Some sobering realities, however, were setting in the following day.
The biggest downer for pipeline enthusiasts came in news from Burma. That’s where the White House hinted during a press briefing early Thursday, during President Barack Obama’s trip to Asia, that he might veto the bill.
A spokesman noted Obama’s long-standing view that the legal right to approve cross-border infrastructure belongs to the administration — not to members of Congress.
He noted that the president had scuttled such a congressional effort in the past, and could do it again if Congress tries forcing the issue before the administration completes its ongoing review into the Alberta-to-Texas project.
“I think it’s fair to say that our dim view of these kinds of proposals has not changed,” Josh Earnest said, while refusing to offer a firm answer on whether there would be a veto.

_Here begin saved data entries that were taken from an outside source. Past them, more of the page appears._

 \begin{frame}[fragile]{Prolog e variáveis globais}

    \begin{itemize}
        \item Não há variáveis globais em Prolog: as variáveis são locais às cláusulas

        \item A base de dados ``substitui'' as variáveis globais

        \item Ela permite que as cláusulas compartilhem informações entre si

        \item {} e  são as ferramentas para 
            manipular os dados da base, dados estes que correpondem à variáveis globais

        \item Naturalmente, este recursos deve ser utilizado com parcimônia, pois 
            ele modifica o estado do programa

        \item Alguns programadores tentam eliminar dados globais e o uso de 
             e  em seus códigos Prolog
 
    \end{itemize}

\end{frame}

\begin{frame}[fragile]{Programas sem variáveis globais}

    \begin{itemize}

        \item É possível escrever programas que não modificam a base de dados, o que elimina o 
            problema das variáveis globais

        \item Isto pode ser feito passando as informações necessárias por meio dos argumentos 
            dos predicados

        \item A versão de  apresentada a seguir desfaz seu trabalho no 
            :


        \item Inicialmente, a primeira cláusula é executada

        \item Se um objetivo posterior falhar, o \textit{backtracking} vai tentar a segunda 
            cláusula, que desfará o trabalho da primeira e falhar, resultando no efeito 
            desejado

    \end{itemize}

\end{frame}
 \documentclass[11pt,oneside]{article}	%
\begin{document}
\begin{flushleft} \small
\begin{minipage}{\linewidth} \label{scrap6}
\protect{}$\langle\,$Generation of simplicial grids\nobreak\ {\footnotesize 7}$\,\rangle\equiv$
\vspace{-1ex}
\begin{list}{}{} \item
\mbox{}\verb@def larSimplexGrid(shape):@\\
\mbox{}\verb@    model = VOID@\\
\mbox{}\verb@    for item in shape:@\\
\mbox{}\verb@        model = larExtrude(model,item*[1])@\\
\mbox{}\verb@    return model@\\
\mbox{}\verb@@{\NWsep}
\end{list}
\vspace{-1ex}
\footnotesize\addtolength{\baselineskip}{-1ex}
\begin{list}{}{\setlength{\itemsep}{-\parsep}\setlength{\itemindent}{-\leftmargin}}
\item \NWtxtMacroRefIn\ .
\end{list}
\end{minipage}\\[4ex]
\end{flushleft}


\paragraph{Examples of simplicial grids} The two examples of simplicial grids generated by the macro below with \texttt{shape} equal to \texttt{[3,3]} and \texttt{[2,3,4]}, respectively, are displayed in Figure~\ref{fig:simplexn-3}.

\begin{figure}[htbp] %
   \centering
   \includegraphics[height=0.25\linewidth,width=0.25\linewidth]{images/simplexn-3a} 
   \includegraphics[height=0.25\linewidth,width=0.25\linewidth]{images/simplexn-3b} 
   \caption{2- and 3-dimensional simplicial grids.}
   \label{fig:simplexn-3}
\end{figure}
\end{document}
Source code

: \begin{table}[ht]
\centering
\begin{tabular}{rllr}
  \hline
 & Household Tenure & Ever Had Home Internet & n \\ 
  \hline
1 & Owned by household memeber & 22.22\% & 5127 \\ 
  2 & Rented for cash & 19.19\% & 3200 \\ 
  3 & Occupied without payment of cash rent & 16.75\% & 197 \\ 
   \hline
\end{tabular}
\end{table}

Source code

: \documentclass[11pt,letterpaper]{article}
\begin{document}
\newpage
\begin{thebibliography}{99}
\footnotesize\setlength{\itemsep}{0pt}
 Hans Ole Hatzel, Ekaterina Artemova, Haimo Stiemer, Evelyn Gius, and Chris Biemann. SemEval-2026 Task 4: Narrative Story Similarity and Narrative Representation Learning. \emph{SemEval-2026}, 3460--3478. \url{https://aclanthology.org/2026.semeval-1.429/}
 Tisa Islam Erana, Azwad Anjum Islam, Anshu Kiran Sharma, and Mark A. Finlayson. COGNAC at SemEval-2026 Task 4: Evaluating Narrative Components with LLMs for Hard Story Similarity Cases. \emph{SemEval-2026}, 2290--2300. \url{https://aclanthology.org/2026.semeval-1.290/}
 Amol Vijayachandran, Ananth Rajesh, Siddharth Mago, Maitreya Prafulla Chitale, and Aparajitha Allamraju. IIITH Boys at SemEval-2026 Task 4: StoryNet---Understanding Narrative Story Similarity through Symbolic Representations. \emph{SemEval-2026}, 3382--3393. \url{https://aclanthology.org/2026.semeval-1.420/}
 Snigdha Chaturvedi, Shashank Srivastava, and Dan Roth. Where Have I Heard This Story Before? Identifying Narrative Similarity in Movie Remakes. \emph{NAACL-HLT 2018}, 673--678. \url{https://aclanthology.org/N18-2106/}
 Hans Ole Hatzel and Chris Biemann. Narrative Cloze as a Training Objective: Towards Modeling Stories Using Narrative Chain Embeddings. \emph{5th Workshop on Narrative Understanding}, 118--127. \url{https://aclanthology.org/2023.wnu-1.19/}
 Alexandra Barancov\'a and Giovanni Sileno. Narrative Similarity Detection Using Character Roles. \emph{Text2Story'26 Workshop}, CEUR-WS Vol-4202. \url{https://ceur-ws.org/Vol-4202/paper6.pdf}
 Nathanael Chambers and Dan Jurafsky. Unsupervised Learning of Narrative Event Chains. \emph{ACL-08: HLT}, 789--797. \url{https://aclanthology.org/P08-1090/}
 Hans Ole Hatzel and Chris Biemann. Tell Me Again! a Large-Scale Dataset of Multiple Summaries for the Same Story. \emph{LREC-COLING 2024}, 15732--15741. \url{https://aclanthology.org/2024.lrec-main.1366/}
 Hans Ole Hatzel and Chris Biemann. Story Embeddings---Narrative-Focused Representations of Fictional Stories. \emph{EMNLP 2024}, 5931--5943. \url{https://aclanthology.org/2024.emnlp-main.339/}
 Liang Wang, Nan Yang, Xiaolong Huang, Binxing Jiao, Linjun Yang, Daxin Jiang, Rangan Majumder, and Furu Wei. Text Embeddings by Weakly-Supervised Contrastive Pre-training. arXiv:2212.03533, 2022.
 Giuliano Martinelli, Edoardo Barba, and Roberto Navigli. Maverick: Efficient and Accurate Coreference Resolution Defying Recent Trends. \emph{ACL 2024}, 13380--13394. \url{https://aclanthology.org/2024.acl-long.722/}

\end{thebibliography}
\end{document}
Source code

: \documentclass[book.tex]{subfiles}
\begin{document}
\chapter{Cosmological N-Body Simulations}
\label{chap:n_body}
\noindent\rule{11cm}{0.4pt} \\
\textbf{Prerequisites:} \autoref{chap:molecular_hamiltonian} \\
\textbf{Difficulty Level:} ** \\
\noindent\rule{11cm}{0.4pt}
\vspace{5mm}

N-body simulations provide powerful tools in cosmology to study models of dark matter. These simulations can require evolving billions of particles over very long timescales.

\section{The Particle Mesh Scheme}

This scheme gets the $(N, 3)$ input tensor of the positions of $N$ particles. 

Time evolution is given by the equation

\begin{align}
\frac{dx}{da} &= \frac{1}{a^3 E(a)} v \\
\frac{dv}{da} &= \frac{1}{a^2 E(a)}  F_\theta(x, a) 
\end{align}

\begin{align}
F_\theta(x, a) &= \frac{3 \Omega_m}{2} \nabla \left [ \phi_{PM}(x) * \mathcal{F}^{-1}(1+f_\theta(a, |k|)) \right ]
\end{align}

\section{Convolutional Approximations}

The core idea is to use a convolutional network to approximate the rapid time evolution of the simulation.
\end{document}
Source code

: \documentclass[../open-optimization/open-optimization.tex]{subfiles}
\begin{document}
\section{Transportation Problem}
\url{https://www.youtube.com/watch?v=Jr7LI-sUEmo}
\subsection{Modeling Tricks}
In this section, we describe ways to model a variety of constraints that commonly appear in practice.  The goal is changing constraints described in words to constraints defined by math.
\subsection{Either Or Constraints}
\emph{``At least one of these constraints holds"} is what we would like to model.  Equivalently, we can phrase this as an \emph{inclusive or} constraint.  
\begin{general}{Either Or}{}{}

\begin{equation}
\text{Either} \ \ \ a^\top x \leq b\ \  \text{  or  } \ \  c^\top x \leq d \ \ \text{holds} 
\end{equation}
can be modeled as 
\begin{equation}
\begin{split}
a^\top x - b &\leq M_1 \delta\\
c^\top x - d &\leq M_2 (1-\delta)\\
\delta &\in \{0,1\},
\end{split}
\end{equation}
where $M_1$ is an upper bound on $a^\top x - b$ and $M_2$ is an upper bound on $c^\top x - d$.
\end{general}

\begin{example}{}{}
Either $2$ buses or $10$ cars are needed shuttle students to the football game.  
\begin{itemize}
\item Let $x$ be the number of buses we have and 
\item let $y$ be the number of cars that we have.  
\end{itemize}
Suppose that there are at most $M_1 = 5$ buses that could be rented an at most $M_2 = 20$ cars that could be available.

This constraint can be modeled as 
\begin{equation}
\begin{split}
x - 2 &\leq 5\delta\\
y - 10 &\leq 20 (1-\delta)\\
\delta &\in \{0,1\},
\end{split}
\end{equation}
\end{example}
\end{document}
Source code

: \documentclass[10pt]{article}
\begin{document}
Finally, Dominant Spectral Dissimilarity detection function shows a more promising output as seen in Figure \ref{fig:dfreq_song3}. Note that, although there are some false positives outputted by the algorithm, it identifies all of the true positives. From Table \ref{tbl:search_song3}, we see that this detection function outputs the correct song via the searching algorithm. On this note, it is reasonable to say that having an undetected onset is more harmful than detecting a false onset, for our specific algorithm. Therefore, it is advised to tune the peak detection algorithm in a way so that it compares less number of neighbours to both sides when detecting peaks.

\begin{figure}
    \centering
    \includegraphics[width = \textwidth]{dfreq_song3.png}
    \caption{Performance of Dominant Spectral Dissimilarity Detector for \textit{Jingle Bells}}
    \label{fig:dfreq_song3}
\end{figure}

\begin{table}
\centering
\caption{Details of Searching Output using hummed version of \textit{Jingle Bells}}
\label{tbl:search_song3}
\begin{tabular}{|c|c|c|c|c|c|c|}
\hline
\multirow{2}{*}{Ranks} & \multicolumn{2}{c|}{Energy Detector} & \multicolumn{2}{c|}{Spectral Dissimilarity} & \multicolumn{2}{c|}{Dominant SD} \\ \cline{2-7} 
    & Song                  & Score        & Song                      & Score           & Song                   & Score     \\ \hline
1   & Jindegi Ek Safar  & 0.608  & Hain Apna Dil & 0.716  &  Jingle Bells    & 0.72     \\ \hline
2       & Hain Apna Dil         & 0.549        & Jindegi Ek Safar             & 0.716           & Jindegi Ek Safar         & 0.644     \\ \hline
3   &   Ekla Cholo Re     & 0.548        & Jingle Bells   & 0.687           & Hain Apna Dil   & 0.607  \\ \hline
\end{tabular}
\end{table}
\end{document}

“There have been previous proposals … and in evaluating those earlier proposals, we have indicated that the president’s senior advisers at the White House would recommend that he veto legislation like that. That does continue to be our position.”
He was weighing in after a dramatic flurry of legislative activity the previous day. Two opponents in a Louisiana runoff election used their respective seats in the House of Representatives and the Senate to push companion pro-Keystone bills, with the key vote expected next Tuesday.
If the legislation passes both chambers, and gets Obama’s signature, it becomes law. But there are potential pitfalls that could prevent progress on the pipeline.
Here are some of them.
The Veto: A bill needs two-thirds support in Congress to override a presidential veto — which is 67 votes in the 100-seat Senate. The bill being pushed by Louisiana’s embattled Sen. Mary Landrieu does not have those votes.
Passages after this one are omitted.